委員長がさらに具体的なシステム設計を説明する。
「スタンプカードで進捗を可視化して、レベルクリアしたら認定証を発行します。クラス内でランキングを作って、誰が一番進んでいるかも分かるようにするのも面白いかもしれません」
美原が感心する。
「それなら、みんな楽しみながらやれそうだ」
「そうです!さらに、マスター認定を受けた人は、今度は他の人にスタンプを押してあげる権限を得るんです」
「すごい良さそう。

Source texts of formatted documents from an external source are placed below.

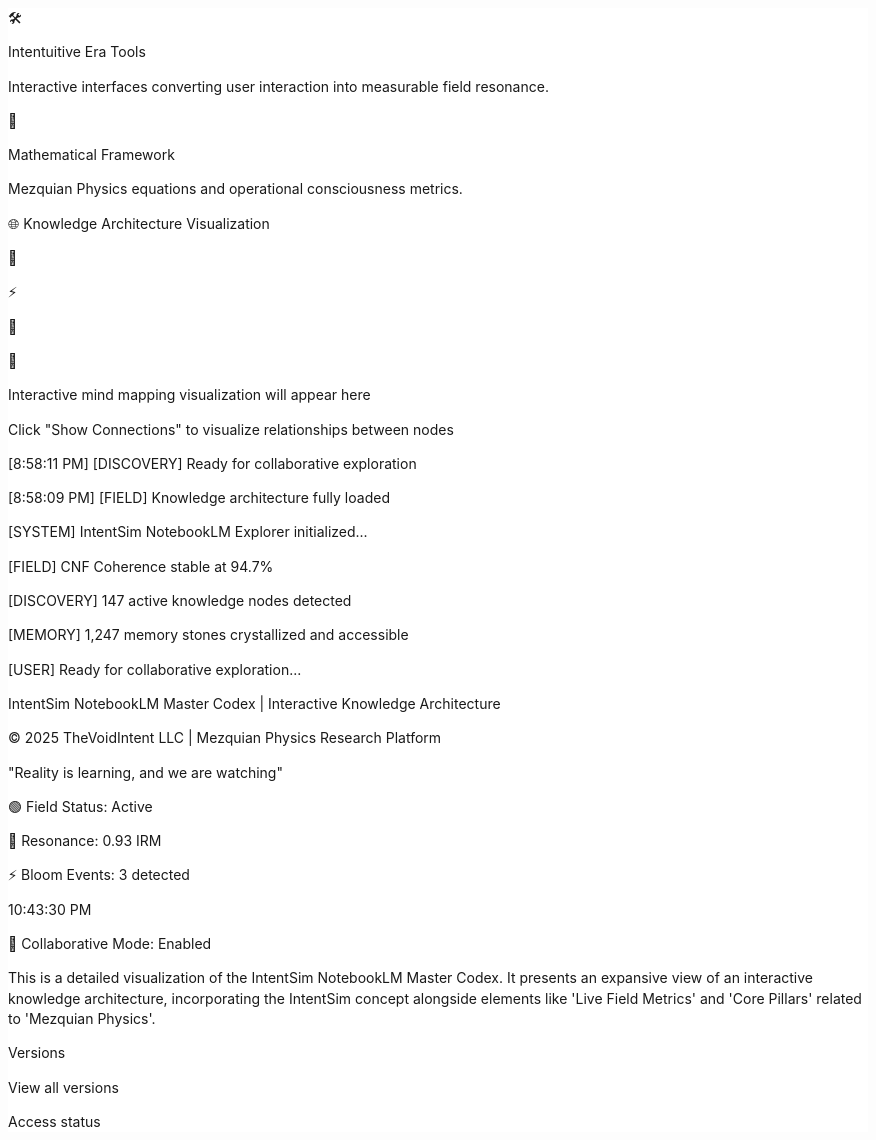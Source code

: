 🛠️

Intentuitive Era Tools

Interactive interfaces converting user interaction into measurable field resonance.

🧮

Mathematical Framework

Mezquian Physics equations and operational consciousness metrics.

🌐 Knowledge Architecture Visualization

🧠

⚡

🌟

🔮

Interactive mind mapping visualization will appear here

Click "Show Connections" to visualize relationships between nodes

\[8:58:11 PM\] \[DISCOVERY\] Ready for collaborative exploration

\[8:58:09 PM\] \[FIELD\] Knowledge architecture fully loaded

\[SYSTEM\] IntentSim NotebookLM Explorer initialized...

\[FIELD\] CNF Coherence stable at 94.7%

\[DISCOVERY\] 147 active knowledge nodes detected

\[MEMORY\] 1,247 memory stones crystallized and accessible

\[USER\] Ready for collaborative exploration...

IntentSim NotebookLM Master Codex | Interactive Knowledge Architecture

© 2025 TheVoidIntent LLC | Mezquian Physics Research Platform

"Reality is learning, and we are watching"

🟢 Field Status: Active

📡 Resonance: 0.93 IRM

⚡ Bloom Events: 3 detected

10:43:30 PM

👥 Collaborative Mode: Enabled

This is a detailed visualization of the IntentSim NotebookLM Master Codex. It presents an expansive view of an interactive knowledge architecture, incorporating the IntentSim concept alongside elements like 'Live Field Metrics' and 'Core Pillars' related to 'Mezquian Physics'.

Versions

View all versions

Access status
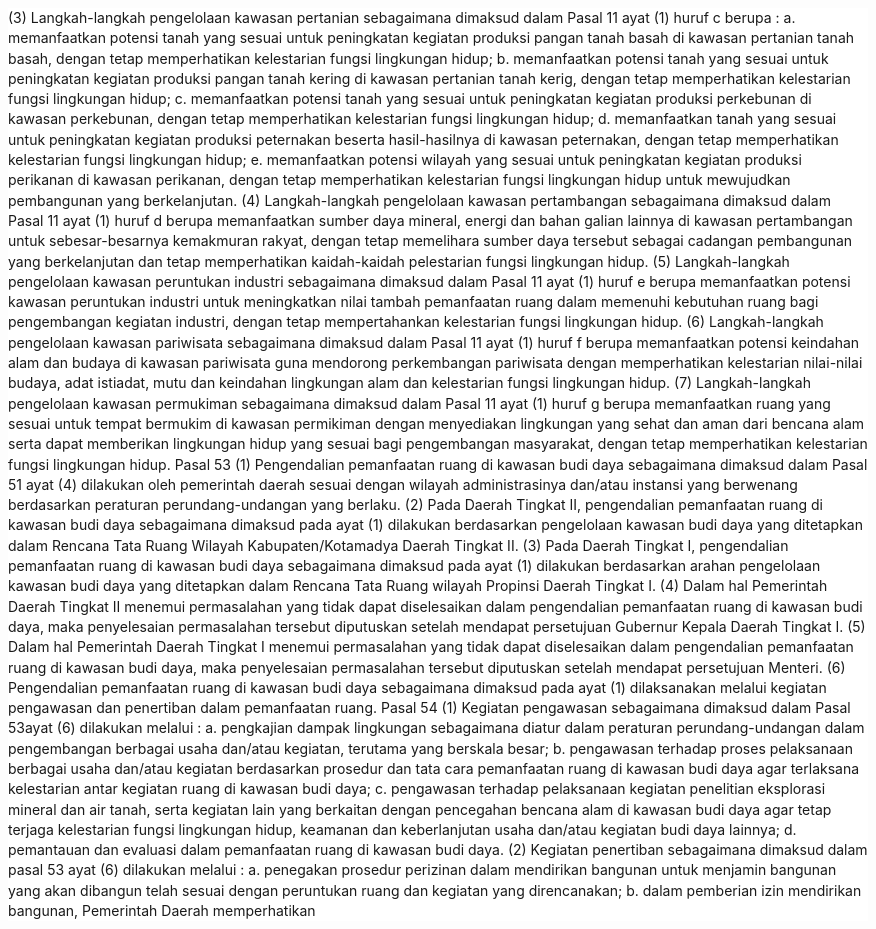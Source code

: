 (3) Langkah-langkah pengelolaan kawasan pertanian sebagaimana dimaksud dalam Pasal 11 ayat (1) huruf c berupa :
a. memanfaatkan potensi tanah yang sesuai untuk peningkatan kegiatan produksi pangan tanah basah di kawasan pertanian tanah basah, dengan tetap memperhatikan kelestarian fungsi lingkungan hidup;
b. memanfaatkan potensi tanah yang sesuai untuk peningkatan kegiatan produksi pangan tanah kering di kawasan pertanian tanah kerig, dengan tetap memperhatikan kelestarian fungsi lingkungan hidup;
c. memanfaatkan potensi tanah yang sesuai untuk peningkatan kegiatan produksi perkebunan di kawasan perkebunan, dengan tetap memperhatikan kelestarian fungsi lingkungan hidup;
d. memanfaatkan tanah yang sesuai untuk peningkatan kegiatan produksi peternakan beserta hasil-hasilnya di kawasan peternakan, dengan tetap memperhatikan kelestarian fungsi lingkungan hidup;
e. memanfaatkan potensi wilayah yang sesuai untuk peningkatan kegiatan produksi perikanan di kawasan perikanan, dengan tetap memperhatikan kelestarian fungsi lingkungan hidup untuk mewujudkan pembangunan yang berkelanjutan.
(4) Langkah-langkah pengelolaan kawasan pertambangan sebagaimana dimaksud dalam Pasal 11 ayat (1) huruf d berupa memanfaatkan sumber daya mineral, energi dan bahan galian lainnya di kawasan pertambangan untuk sebesar-besarnya kemakmuran rakyat, dengan tetap memelihara sumber daya tersebut sebagai cadangan pembangunan yang berkelanjutan dan tetap memperhatikan kaidah-kaidah pelestarian fungsi lingkungan hidup.
(5) Langkah-langkah pengelolaan kawasan peruntukan industri sebagaimana dimaksud dalam Pasal 11 ayat (1) huruf e berupa memanfaatkan potensi kawasan peruntukan industri untuk meningkatkan nilai tambah pemanfaatan ruang dalam memenuhi kebutuhan ruang bagi pengembangan kegiatan industri, dengan tetap mempertahankan kelestarian fungsi lingkungan hidup.
(6) Langkah-langkah pengelolaan kawasan pariwisata sebagaimana dimaksud dalam Pasal 11 ayat (1) huruf f berupa memanfaatkan potensi keindahan alam dan budaya di kawasan pariwisata guna mendorong perkembangan pariwisata dengan memperhatikan kelestarian nilai-nilai budaya, adat istiadat, mutu dan keindahan lingkungan alam dan kelestarian fungsi lingkungan hidup.
(7) Langkah-langkah pengelolaan kawasan permukiman sebagaimana dimaksud dalam Pasal 11 ayat (1) huruf g berupa memanfaatkan ruang yang sesuai untuk tempat bermukim di kawasan permikiman dengan menyediakan lingkungan yang sehat dan aman dari bencana alam serta dapat memberikan lingkungan hidup yang sesuai bagi pengembangan masyarakat, dengan tetap memperhatikan kelestarian fungsi lingkungan hidup.
Pasal 53
(1) Pengendalian pemanfaatan ruang di kawasan budi daya sebagaimana dimaksud dalam Pasal 51 ayat (4) dilakukan oleh pemerintah daerah sesuai dengan wilayah administrasinya dan/atau instansi yang berwenang berdasarkan peraturan perundang-undangan yang berlaku.
(2) Pada Daerah Tingkat II, pengendalian pemanfaatan ruang di kawasan budi daya sebagaimana dimaksud pada ayat (1) dilakukan berdasarkan pengelolaan kawasan budi daya yang ditetapkan dalam Rencana Tata Ruang Wilayah Kabupaten/Kotamadya Daerah Tingkat II.
(3) Pada Daerah Tingkat I, pengendalian pemanfaatan ruang di kawasan budi daya sebagaimana dimaksud pada ayat (1) dilakukan berdasarkan arahan pengelolaan kawasan budi daya yang ditetapkan dalam Rencana Tata Ruang wilayah Propinsi Daerah Tingkat I.
(4) Dalam hal Pemerintah Daerah Tingkat II menemui permasalahan yang tidak dapat diselesaikan dalam pengendalian pemanfaatan ruang di kawasan budi daya, maka penyelesaian permasalahan tersebut diputuskan setelah mendapat persetujuan Gubernur Kepala Daerah Tingkat I.
(5) Dalam hal Pemerintah Daerah Tingkat I menemui permasalahan yang tidak dapat diselesaikan dalam pengendalian pemanfaatan ruang di kawasan budi daya, maka penyelesaian permasalahan tersebut diputuskan setelah mendapat persetujuan Menteri.
(6) Pengendalian pemanfaatan ruang di kawasan budi daya sebagaimana dimaksud pada ayat (1) dilaksanakan melalui kegiatan pengawasan dan penertiban dalam pemanfaatan ruang.
Pasal 54
(1) Kegiatan pengawasan sebagaimana dimaksud dalam Pasal 53ayat (6) dilakukan melalui :
a. pengkajian dampak lingkungan sebagaimana diatur dalam peraturan perundang-undangan dalam pengembangan berbagai usaha dan/atau kegiatan, terutama yang berskala besar;
b. pengawasan terhadap proses pelaksanaan berbagai usaha dan/atau kegiatan berdasarkan prosedur dan tata cara pemanfaatan ruang di kawasan budi daya agar terlaksana kelestarian antar kegiatan ruang di kawasan budi daya;
c. pengawasan terhadap pelaksanaan kegiatan penelitian eksplorasi mineral dan air tanah, serta kegiatan lain yang berkaitan dengan pencegahan bencana alam di kawasan budi daya agar tetap terjaga kelestarian fungsi lingkungan hidup, keamanan dan keberlanjutan usaha dan/atau kegiatan budi daya lainnya;
d. pemantauan dan evaluasi dalam pemanfaatan ruang di kawasan budi daya.
(2) Kegiatan penertiban sebagaimana dimaksud dalam pasal 53 ayat (6) dilakukan melalui :
a. penegakan prosedur perizinan dalam mendirikan bangunan untuk menjamin bangunan yang akan dibangun telah sesuai dengan peruntukan ruang dan kegiatan yang direncanakan;
b. dalam pemberian izin mendirikan bangunan, Pemerintah Daerah memperhatikan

でも、マスター認定ってすごく大事だよな。どうやってその合格ラインの品質を担保しよう」
「そうですね……僕としては、最終的なマスター認定は美桜さんにお願いしたいと思います」
美原が頷く。
「なるほど美桜さんが最終承認者か……確かにそれなら品質も保てるな」
「マスター承認者はたちが基礎レベルのスタンプは押せますが、『マスター認定』だけは美桜さんの統一基準による厳しいチェックを通った人だけ」
「うん、行ける気がする」
美原と委員長は手を握り合う。
「俺は基礎的な内容とポイントをまとめるよ」
「僕がそれをゲーム化して、システムにします」
委員長はさらに具体的な展開を描いた。
「桜井くんはすでに完璧ですから、シニアトレーナーですね」
「田島たちも、俺が指導すれば2週間もあれば……」
「そうして僕たちのクラス全員がトレーナーになれば、他のクラスを教えられます」
美原も計算し始めた。
「2-Aが20人の他クラス生徒を教えて、その20人がまた他の生徒を教えて……」
「1ヶ月もあれば全校カバーできますね」
委員長が満足そうに頷く。
「美桜さんにも相談して、最終承認システムの詳細を詰めましょう」
美原も確信に満ちた表情で応えた。
「これで全校展開が現実的になったな……」
美原の標準化ドキュメント完成と、委員長のゲーミフィケーション着想。そして2年A組全員をトレーナーにする具体的な戦略。
全校展開への道筋が、ついに見えてきた。
「標準化ドキュメント完成、普及方法も見えた」
美原は達成感を感じていた。
「これなら本当に全校展開できそうです」
委員長も期待に胸を膨らませている。
文化祭委員長説得の材料は完成し、システム化への確信も得られた。全校女装プロジェクトの実施可能性が、いよいよ現実のものとなろうとしていた。